The relay chart I seen said it was like 158ohms for the coil of a 120v relay. With that being said the coil will only draw .8 amps . The way I was taught to do VD calculation that tells me I can go up 900' with #12 with that triggering the relay. Once the relay is trigger then the lights is powered off the second circuit which is only 30 feet from the panel.

2*12.9*.8*900/6530=2.8%? with 3% being what the NEC recommends?


----------



## Dark Knight (Jan 6, 2016)

Jason8161 said:


> The relay chart I seen said it was like 158ohms for the coil of a 120v relay. With that being said the coil will only draw .8 amps . The way I was taught to do VD calculation that tells me I can go up 900' with #12 with that triggering the relay. Once the relay is trigger then the lights is powered off the second circuit which is only 30 feet from the panel.
> 
> 2*12.9*.8*900/6530=2.8%? with 3% being what the NEC recommends?


That is correct, yes.


----------



## Achilles (Sep 11, 2014)

I know this is a bit of topic from the OP inquiry.

Would it not be cheaper to simply pull #10 then to bother installing a LV relay system?

the difference in cost of 500' of #10 vs #12 THHN is about $20

Also depending on the lighting source 5%+ VD should not have a significant impact on functionality


----------



## hardworkingstiff (Jan 22, 2007)

Achilles said:


> Also depending on the lighting source 5%+ VD should not have a significant impact on functionality


Depending on the type of light, it may work just fine with a 10% VD.


----------



## splatz (May 23, 2015)

Achilles said:


> I know this is a bit of topic from the OP inquiry.
> 
> Would it not be cheaper to simply pull #10 then to bother installing a LV relay system?
> 
> ...


No that's a good point.

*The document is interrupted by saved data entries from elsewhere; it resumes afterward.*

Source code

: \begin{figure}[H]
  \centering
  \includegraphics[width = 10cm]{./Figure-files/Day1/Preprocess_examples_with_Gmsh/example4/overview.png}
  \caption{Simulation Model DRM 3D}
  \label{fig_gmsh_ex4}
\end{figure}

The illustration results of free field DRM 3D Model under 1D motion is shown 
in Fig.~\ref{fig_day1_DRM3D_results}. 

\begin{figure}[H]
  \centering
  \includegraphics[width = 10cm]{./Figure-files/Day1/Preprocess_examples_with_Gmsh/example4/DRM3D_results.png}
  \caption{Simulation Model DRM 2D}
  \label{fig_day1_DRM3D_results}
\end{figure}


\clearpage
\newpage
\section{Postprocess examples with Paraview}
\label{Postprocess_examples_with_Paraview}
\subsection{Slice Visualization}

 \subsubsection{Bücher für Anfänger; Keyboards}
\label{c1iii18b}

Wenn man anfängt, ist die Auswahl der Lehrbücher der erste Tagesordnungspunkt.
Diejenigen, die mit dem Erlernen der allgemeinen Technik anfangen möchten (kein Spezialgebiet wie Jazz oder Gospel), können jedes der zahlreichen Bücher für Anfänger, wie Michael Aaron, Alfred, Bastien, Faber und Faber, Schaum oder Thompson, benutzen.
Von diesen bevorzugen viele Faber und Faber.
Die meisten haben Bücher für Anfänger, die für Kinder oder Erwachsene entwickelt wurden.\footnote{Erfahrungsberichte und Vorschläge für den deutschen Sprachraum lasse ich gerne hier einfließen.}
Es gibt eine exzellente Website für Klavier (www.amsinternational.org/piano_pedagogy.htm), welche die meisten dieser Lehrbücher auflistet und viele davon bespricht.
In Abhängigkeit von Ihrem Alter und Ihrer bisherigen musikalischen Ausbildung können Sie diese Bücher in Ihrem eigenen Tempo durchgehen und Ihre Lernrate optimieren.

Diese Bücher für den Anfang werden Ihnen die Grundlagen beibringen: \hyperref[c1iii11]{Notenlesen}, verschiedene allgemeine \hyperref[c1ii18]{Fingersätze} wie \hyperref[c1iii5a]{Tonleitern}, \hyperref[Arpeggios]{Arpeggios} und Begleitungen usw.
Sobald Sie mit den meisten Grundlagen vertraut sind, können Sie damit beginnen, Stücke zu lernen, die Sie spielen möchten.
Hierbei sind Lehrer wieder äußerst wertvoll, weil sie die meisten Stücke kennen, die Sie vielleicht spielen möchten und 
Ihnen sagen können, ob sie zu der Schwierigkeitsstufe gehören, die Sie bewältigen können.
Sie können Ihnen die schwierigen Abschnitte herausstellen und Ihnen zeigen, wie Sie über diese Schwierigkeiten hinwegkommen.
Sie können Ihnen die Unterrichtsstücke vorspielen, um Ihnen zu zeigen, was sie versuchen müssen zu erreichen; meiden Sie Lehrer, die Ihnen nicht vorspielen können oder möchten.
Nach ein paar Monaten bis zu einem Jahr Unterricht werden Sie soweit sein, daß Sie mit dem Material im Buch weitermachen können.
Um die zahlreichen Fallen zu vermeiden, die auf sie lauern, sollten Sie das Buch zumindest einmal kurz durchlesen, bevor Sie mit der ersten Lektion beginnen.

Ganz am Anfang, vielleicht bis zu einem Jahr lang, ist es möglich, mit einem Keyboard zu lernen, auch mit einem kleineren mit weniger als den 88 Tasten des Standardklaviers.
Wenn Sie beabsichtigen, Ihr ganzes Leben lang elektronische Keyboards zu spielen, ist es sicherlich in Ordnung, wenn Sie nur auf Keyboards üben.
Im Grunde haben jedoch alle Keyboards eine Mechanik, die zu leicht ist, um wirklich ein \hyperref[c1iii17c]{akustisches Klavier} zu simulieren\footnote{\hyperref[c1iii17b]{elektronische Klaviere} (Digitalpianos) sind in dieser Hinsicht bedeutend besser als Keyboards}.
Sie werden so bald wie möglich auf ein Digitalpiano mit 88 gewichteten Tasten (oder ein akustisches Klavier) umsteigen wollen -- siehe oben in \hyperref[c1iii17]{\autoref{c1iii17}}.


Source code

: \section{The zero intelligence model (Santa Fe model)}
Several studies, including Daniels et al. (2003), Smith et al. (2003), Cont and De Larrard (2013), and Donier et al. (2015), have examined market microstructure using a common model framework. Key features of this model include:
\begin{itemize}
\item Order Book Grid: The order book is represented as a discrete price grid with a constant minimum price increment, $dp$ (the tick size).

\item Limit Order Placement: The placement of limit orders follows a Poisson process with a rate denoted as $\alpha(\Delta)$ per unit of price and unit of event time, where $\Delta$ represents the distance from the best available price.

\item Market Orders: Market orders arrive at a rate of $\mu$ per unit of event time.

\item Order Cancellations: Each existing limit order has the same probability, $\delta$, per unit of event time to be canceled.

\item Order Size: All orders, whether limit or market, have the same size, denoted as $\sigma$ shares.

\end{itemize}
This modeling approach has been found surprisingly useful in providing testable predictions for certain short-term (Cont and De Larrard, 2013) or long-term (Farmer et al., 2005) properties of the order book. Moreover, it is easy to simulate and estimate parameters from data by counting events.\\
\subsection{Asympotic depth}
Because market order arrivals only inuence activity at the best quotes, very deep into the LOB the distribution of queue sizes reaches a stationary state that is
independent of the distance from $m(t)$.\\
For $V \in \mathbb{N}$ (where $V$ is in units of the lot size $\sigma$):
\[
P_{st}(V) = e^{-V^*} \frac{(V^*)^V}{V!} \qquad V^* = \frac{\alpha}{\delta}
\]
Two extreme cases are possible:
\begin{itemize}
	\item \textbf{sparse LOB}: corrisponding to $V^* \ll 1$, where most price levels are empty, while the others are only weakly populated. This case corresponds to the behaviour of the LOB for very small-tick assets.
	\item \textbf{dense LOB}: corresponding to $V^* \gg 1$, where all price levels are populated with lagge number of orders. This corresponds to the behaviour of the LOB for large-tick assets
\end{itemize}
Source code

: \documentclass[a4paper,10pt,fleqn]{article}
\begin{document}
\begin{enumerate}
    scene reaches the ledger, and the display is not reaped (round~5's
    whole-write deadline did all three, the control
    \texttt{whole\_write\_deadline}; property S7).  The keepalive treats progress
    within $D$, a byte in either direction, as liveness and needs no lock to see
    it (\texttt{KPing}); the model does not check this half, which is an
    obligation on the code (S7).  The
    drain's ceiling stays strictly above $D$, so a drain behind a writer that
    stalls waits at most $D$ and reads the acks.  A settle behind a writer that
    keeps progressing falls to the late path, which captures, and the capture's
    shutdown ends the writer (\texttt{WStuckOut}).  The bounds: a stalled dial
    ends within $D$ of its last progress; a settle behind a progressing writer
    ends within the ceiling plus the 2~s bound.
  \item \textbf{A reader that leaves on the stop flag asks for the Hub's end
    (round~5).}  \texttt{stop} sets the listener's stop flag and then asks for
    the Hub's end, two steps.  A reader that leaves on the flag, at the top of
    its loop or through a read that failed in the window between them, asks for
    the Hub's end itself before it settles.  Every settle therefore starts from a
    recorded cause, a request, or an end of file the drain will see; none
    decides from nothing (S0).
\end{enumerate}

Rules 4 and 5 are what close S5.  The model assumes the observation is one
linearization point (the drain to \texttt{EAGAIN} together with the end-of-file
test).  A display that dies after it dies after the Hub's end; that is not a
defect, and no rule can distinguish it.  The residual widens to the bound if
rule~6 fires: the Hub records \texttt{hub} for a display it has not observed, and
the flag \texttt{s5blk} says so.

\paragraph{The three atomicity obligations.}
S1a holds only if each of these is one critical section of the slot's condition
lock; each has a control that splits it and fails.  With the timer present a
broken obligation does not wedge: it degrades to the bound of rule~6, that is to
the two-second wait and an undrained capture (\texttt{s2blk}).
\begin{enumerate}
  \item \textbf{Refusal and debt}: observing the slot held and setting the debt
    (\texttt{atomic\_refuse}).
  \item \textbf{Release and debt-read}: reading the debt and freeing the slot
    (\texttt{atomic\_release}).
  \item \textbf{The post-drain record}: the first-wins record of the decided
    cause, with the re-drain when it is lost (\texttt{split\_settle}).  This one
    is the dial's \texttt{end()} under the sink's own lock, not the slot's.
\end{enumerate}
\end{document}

Of course you'd only need #14 (or even smaller) to run a relay with a line voltage coil / primary side, so it's a little more savings, and if it's going in a conduit, you can run them all together. With a relay with low voltage contacts, you can run itty bitty wire, you could run phone wire and it will work. But that might not mean much if you can't put it in the same conduit. 

But really I'd do it wireless.


----------



## MadDawg (Jun 12, 2012)

We have been looking at using low voltage controllers like these:

http://www.wattstopper.com/~/media/...0-series-digital-wall-switches-cut-sheet.ashx

Run a Cat5 ethernet cable to all switches then to the module at the load or loads.

Done.


----------